→ **Records for processing**
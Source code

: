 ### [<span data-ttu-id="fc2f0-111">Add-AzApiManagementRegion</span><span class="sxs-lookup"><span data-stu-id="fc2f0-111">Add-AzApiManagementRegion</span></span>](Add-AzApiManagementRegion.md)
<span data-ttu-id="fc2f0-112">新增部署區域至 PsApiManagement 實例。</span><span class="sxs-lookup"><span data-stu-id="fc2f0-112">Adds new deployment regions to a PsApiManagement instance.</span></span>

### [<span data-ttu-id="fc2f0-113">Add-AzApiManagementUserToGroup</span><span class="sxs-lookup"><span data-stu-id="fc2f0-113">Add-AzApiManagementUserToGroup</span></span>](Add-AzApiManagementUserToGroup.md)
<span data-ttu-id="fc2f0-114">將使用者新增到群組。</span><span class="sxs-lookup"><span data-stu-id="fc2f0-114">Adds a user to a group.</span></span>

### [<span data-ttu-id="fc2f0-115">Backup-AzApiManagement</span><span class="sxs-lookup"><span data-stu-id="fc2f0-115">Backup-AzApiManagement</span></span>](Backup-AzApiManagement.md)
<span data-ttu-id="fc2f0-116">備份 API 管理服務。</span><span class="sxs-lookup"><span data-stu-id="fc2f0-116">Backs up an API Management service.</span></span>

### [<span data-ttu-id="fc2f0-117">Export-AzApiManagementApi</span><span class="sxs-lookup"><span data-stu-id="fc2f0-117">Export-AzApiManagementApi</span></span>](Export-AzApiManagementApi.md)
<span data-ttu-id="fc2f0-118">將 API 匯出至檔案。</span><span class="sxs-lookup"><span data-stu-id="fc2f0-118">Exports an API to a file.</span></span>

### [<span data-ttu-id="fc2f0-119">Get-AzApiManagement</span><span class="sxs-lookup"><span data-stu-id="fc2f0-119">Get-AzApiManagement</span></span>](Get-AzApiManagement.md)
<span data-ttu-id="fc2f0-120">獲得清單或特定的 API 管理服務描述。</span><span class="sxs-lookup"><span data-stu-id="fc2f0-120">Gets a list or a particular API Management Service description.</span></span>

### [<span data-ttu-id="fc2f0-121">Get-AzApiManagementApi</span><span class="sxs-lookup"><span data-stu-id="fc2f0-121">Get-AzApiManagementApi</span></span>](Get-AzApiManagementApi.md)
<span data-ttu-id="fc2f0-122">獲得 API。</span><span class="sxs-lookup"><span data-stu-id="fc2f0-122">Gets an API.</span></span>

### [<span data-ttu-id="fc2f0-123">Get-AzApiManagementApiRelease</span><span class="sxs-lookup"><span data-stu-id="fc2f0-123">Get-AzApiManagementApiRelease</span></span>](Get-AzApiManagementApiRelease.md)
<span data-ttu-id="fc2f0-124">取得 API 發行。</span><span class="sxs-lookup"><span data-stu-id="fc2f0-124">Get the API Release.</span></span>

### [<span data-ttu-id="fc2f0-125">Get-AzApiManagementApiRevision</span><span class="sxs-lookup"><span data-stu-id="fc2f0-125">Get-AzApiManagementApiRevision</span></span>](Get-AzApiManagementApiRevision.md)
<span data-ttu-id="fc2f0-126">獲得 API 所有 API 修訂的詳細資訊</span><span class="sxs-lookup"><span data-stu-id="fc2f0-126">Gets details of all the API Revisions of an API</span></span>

→ **Required work**
Every line in the records that holds the word "Gets" should be copied into the answer.

→ **Output**
<span data-ttu-id="fc2f0-120">獲得清單或特定的 API 管理服務描述。</span><span class="sxs-lookup"><span data-stu-id="fc2f0-120">Gets a list or a particular API Management Service description.</span></span>
<span data-ttu-id="fc2f0-122">獲得 API。</span><span class="sxs-lookup"><span data-stu-id="fc2f0-122">Gets an API.</span></span>
<span data-ttu-id="fc2f0-126">獲得 API 所有 API 修訂的詳細資訊</span><span class="sxs-lookup"><span data-stu-id="fc2f0-126">Gets details of all the API Revisions of an API</span></span>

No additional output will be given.